* Your objective: Your job is to give again, exactly and with no additions, the lines in the records below from the one with "F + \star d_A\varsigma" through the one with "analysis and uncertainty", both included. Omit the pictures.

* Data provided:
---*---

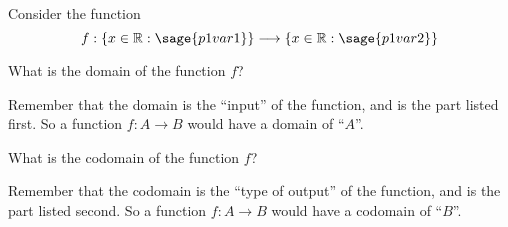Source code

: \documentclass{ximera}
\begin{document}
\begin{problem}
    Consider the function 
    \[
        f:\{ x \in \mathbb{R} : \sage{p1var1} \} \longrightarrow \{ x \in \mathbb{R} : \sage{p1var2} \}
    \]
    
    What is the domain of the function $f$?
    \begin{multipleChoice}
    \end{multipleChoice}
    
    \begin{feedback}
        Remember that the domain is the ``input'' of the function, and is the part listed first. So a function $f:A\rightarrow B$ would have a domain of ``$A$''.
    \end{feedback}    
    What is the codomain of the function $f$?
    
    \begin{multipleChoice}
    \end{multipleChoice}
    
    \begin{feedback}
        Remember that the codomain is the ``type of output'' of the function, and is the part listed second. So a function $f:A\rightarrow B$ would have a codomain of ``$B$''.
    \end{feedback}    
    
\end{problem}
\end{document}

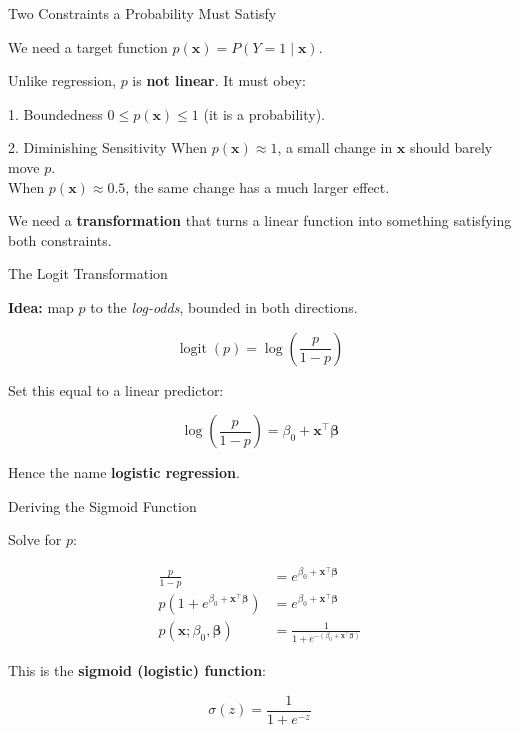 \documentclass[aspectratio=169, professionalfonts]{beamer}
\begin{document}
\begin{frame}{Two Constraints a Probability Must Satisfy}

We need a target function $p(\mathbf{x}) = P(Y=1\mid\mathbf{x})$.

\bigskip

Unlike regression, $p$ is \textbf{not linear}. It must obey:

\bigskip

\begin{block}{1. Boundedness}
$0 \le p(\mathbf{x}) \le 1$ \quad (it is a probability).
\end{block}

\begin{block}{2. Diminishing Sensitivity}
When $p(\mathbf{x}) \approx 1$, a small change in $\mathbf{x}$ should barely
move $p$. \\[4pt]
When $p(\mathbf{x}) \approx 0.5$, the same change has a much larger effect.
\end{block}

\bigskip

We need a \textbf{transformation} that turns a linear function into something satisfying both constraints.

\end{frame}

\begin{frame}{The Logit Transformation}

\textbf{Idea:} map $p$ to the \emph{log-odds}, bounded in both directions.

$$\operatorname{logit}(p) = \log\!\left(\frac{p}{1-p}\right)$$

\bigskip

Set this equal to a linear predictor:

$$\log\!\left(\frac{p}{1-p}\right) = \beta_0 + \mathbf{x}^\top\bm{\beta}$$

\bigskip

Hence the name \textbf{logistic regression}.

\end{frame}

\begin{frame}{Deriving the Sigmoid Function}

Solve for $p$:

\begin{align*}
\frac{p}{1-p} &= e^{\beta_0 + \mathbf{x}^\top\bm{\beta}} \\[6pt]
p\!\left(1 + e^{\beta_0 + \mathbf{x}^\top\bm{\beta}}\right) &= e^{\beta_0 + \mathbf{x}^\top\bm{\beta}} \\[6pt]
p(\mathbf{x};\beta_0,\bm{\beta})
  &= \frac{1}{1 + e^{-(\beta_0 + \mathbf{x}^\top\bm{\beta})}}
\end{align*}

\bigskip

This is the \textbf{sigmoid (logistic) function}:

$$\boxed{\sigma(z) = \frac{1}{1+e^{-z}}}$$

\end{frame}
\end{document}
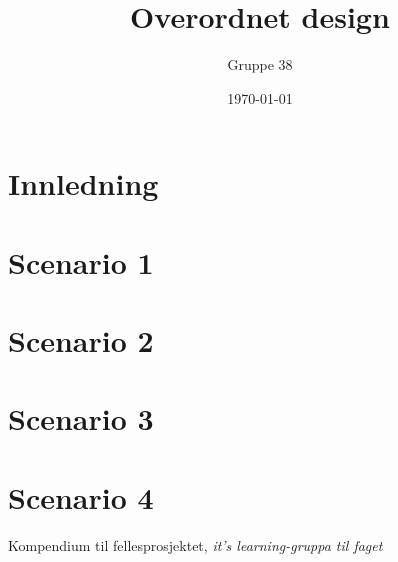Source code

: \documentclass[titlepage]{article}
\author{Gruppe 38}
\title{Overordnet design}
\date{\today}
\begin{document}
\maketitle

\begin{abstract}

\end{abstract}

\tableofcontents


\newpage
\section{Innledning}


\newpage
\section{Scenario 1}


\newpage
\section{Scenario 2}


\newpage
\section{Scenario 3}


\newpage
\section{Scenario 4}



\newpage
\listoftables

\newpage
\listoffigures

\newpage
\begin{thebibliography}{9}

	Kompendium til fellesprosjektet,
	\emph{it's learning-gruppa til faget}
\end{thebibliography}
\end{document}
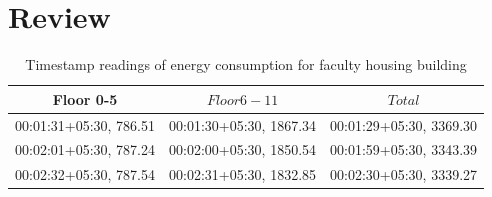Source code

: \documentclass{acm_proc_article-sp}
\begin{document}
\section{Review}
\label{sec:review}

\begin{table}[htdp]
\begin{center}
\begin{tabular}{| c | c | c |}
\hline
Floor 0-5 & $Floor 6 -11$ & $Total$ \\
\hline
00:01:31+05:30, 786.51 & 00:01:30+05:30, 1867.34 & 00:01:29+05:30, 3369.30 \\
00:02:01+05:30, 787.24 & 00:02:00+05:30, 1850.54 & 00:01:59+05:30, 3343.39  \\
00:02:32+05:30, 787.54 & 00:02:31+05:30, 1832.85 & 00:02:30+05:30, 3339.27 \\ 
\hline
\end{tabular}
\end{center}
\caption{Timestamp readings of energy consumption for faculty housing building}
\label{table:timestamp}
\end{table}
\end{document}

---*---

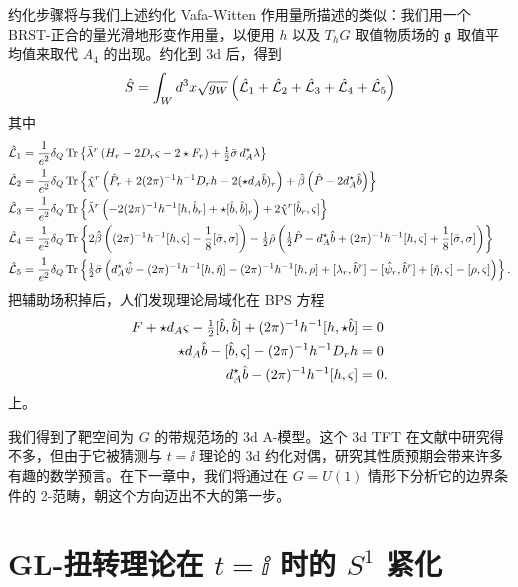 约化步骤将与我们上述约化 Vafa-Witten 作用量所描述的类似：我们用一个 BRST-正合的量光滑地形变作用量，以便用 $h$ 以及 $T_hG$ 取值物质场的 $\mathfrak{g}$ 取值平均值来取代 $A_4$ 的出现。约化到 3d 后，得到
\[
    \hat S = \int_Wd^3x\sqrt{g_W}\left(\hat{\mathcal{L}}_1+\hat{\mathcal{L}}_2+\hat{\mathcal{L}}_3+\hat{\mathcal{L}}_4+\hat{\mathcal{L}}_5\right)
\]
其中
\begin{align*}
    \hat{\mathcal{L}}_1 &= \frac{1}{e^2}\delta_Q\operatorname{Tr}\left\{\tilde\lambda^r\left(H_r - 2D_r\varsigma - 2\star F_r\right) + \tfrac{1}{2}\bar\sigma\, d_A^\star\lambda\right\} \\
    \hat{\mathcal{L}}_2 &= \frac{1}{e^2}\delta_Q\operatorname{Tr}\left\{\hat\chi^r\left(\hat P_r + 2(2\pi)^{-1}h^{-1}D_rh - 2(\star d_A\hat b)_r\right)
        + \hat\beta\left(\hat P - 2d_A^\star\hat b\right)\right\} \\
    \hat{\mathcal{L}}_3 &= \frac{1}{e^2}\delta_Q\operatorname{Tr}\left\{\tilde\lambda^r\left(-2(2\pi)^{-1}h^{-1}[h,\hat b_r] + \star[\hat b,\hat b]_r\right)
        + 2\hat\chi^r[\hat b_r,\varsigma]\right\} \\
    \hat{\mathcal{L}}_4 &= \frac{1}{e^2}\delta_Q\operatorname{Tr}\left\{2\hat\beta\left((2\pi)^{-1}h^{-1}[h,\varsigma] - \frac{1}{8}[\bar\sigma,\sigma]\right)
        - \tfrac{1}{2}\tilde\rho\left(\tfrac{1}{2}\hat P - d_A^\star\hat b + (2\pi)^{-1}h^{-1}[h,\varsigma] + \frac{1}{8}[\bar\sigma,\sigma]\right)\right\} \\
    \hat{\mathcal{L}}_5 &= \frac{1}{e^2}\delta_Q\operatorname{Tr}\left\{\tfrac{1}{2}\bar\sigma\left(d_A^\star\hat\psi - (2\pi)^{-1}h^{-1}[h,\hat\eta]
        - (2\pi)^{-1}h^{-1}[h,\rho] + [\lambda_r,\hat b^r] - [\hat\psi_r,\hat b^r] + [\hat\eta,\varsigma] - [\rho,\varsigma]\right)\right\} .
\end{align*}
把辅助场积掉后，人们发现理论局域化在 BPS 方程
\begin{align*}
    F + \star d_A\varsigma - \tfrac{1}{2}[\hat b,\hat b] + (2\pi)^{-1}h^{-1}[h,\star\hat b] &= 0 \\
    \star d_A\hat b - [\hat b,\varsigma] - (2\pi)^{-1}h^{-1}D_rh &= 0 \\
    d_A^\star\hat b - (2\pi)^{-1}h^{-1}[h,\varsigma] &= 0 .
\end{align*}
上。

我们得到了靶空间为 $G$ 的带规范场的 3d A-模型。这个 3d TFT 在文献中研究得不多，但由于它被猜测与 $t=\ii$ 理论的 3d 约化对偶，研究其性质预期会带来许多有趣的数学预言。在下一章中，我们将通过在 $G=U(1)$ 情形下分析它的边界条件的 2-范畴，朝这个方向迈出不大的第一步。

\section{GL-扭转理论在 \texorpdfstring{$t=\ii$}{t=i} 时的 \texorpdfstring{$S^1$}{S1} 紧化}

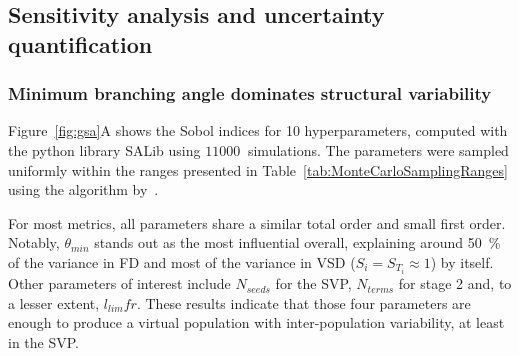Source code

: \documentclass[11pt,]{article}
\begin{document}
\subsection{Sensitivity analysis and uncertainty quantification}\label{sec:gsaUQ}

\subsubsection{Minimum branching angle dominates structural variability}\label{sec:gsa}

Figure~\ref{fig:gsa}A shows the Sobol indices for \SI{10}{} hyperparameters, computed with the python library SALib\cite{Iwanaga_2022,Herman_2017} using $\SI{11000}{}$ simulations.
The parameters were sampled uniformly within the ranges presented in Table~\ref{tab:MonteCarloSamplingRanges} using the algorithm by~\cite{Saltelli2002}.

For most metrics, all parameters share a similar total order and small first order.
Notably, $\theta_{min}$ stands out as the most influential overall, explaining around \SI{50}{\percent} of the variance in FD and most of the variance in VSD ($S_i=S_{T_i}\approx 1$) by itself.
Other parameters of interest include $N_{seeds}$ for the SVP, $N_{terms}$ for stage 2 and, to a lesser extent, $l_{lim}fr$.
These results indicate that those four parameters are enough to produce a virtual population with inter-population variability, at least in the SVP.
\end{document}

---*---

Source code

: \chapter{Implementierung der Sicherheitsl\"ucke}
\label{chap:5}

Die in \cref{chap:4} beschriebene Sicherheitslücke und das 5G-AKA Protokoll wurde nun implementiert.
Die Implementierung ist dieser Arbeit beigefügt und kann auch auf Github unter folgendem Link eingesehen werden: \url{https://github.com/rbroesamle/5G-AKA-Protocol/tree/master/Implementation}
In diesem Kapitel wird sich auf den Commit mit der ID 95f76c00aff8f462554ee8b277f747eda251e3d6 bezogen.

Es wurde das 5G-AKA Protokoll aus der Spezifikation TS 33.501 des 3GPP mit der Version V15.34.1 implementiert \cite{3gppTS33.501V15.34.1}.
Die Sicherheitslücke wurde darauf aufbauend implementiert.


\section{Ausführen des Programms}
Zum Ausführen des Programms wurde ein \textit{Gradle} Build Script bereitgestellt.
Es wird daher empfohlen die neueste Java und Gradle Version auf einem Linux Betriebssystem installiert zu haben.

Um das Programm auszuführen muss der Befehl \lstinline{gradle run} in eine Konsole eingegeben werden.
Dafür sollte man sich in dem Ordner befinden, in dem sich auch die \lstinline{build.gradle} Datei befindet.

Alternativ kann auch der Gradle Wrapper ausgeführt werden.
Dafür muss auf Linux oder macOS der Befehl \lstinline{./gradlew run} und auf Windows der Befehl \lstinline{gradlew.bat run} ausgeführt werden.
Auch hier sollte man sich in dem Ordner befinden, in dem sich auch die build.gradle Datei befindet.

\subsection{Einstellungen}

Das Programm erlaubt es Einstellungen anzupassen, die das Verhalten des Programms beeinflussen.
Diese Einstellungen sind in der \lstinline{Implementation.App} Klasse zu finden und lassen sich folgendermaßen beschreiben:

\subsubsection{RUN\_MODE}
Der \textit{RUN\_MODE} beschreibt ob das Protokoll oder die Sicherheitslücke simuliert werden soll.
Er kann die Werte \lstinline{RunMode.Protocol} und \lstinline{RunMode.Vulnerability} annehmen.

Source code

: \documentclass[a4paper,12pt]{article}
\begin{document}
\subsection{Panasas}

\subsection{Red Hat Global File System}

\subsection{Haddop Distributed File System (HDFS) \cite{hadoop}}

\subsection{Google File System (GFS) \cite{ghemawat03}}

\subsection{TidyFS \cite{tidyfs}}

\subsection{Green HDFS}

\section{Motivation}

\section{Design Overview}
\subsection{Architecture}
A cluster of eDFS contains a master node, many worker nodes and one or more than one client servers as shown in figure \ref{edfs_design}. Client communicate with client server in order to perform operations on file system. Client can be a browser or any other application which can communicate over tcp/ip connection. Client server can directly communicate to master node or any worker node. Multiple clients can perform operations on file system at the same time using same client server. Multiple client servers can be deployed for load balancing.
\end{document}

---*---

* Solved problem:
    F + \star d_A\varsigma - \tfrac{1}{2}[\hat b,\hat b] + (2\pi)^{-1}h^{-1}[h,\star\hat b] &= 0 \\
    \star d_A\hat b - [\hat b,\varsigma] - (2\pi)^{-1}h^{-1}D_rh &= 0 \\
    d_A^\star\hat b - (2\pi)^{-1}h^{-1}[h,\varsigma] &= 0 .
\end{align*}
上。

我们得到了靶空间为 $G$ 的带规范场的 3d A-模型。这个 3d TFT 在文献中研究得不多，但由于它被猜测与 $t=\ii$ 理论的 3d 约化对偶，研究其性质预期会带来许多有趣的数学预言。在下一章中，我们将通过在 $G=U(1)$ 情形下分析它的边界条件的 2-范畴，朝这个方向迈出不大的第一步。

\section{GL-扭转理论在 \texorpdfstring{$t=\ii$}{t=i} 时的 \texorpdfstring{$S^1$}{S1} 紧化}

Source code

: \documentclass[11pt,]{article}
\begin{document}
\subsection{Sensitivity analysis and uncertainty quantification}\label{sec:gsaUQ}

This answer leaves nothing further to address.